I bought Pattern Beauty’s Curl Gel because Tracee Ellis Ross has my dream hair texture—and I wanted to believe a celebrity could actually make something that works for the rest of us.
The real test? Day 3. Most gels leave me with a flaky, sticky mess that looks like I lost a fight with a bottle of Elmer’s. This one didn’t.
$25 for 8 oz. The claim: maximum hold without that crispy, cast-iron crunch. I was skeptical—every gel says that.
Slippery Slip
Slides through wet hair like butter. Zero tugging, even on my fine 3C strands.
Flexible Hold
Firm enough to keep a twist-out defined for two days, but soft enough that I can run my fingers through it without breaking a curl.
No Flake Zone
Dried clear. No white residue. I wore a black turtleneck and survived.
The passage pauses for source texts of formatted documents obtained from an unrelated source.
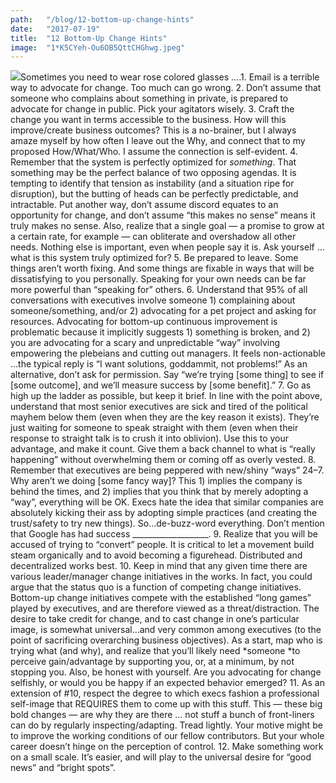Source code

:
 ```yaml
---
path:	"/blog/12-bottom-up-change-hints"
date:	"2017-07-19"
title:	"12 Bottom-Up Change Hints"
image:	"1*K5CYeh-Ou6OB5QttCHGhwg.jpeg"
---
```


![](/images/1*K5CYeh-Ou6OB5QttCHGhwg.jpeg)Sometimes you need to wear rose colored glasses ….1. Email is a terrible way to advocate for change. Too much can go wrong.
2. Don’t assume that someone who complains about something in private, is prepared to advocate for change in public. Pick your agitators wisely.
3. Craft the change you want in terms accessible to the business. How will this improve/create business outcomes? This is a no-brainer, but I always amaze myself by how often I leave out the Why, and connect that to my proposed How/What/Who. I assume the connection is self-evident.
4. Remember that the system is perfectly optimized for *something*. That something may be the perfect balance of two opposing agendas. It is tempting to identify that tension as instability (and a situation ripe for disruption), but the butting of heads can be perfectly predictable, and intractable. Put another way, don’t assume discord equates to an opportunity for change, and don’t assume “this makes no sense” means it truly makes no sense. Also, realize that a single goal — a promise to grow at a certain rate, for example — can obliterate and overshadow all other needs. Nothing else is important, even when people say it is. Ask yourself … what is this system truly optimized for?
5. Be prepared to leave. Some things aren’t worth fixing. And some things are fixable in ways that will be dissatisfying to you personally. Speaking for your own needs can be far more powerful than “speaking for” others.
6. Understand that 95% of all conversations with executives involve someone 1) complaining about someone/something, and/or 2) advocating for a pet project and asking for resources. Advocating for bottom-up continuous improvement is problematic because it implicitly suggests 1) something is broken, and 2) you are advocating for a scary and unpredictable “way” involving empowering the plebeians and cutting out managers. It feels non-actionable …the typical reply is “I want solutions, goddammit, not problems!” As an alternative, don’t ask for permission. Say “we’re trying [some thing] to see if [some outcome], and we’ll measure success by [some benefit].”
7. Go as high up the ladder as possible, but keep it brief. In line with the point above, understand that most senior executives are sick and tired of the political mayhem below them (even when they are the key reason it exists). They’re just waiting for someone to speak straight with them (even when their response to straight talk is to crush it into oblivion). Use this to your advantage, and make it count. Give them a back channel to what is “really happening” without overwhelming them or coming off as overly vested.
8. Remember that executives are being peppered with new/shiny “ways” 24–7. Why aren’t we doing [some fancy way]? This 1) implies the company is behind the times, and 2) implies that you think that by merely adopting a “way”, everything will be OK. Execs hate the idea that similar companies are absolutely kicking their ass by adopting simple practices (and creating the trust/safety to try new things). So…de-buzz-word everything. Don’t mention that Google has had success \_\_\_\_\_\_\_\_\_\_\_\_\_\_\_\_\_\_\_.
9. Realize that you will be accused of trying to “convert” people. It is critical to let a movement build steam organically and to avoid becoming a figurehead. Distributed and decentralized works best.
10. Keep in mind that any given time there are various leader/manager change initiatives in the works. In fact, you could argue that the status quo is a function of competing change initiatives. Bottom-up change initiatives compete with the established “long games” played by executives, and are therefore viewed as a threat/distraction. The desire to take credit for change, and to cast change in one’s particular image, is somewhat universal…and very common among executives (to the point of sacrificing overarching business objectives). As a start, map who is trying what (and why), and realize that you’ll likely need *someone *to perceive gain/advantage by supporting you, or, at a minimum, by not stopping you. Also, be honest with yourself. Are you advocating for change selfishly, or would you be happy if an expected behavior emerged?
11. As an extension of #10, respect the degree to which execs fashion a professional self-image that REQUIRES them to come up with this stuff. This — these big bold changes — are why they are there … not stuff a bunch of front-liners can do by regularly inspecting/adapting. Tread lightly. Your motive might be to improve the working conditions of our fellow contributors. But your whole career doesn’t hinge on the perception of control.
12. Make something work on a small scale. It’s easier, and will play to the universal desire for “good news” and “bright spots”.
It’s not just aloe and hope. The formula leans on humectants and film-formers that actually respect curly hair’s need for moisture + structure. No drying alcohols hiding in the fine print.
- Aloe Vera: Calms frizz without weighing hair down
- Hydrolyzed Wheat Protein: Strengthens while locking in shape
- Glycerin: Draws moisture in—good for humid days, skip if you live in a desert
- Panthenol: Adds that bouncy, healthy-looking shine
Scooped out a dime-sized blob. It’s thick—like a gelée, not a runny mess. Smells expensive (think: warm coconut, not a piña colada). Applied on soaking wet hair, and it distributed evenly in 30 seconds.
Week 2 hit me with a plot twist: less is more. I used too much at first and got a slight tackiness that lasted an hour. Scaled back to a pea-sized amount per section, and suddenly my curls looked like I’d just left the salon.
My curls held shape through a sweaty subway commute and a humid afternoon. But if you have low-porosity hair, this might sit on top instead of sinking in.
It’s not a miracle in a jar, but it’s the most reliable drugstore-adjacent gel I’ve used in years. Tracee didn’t phone this one in.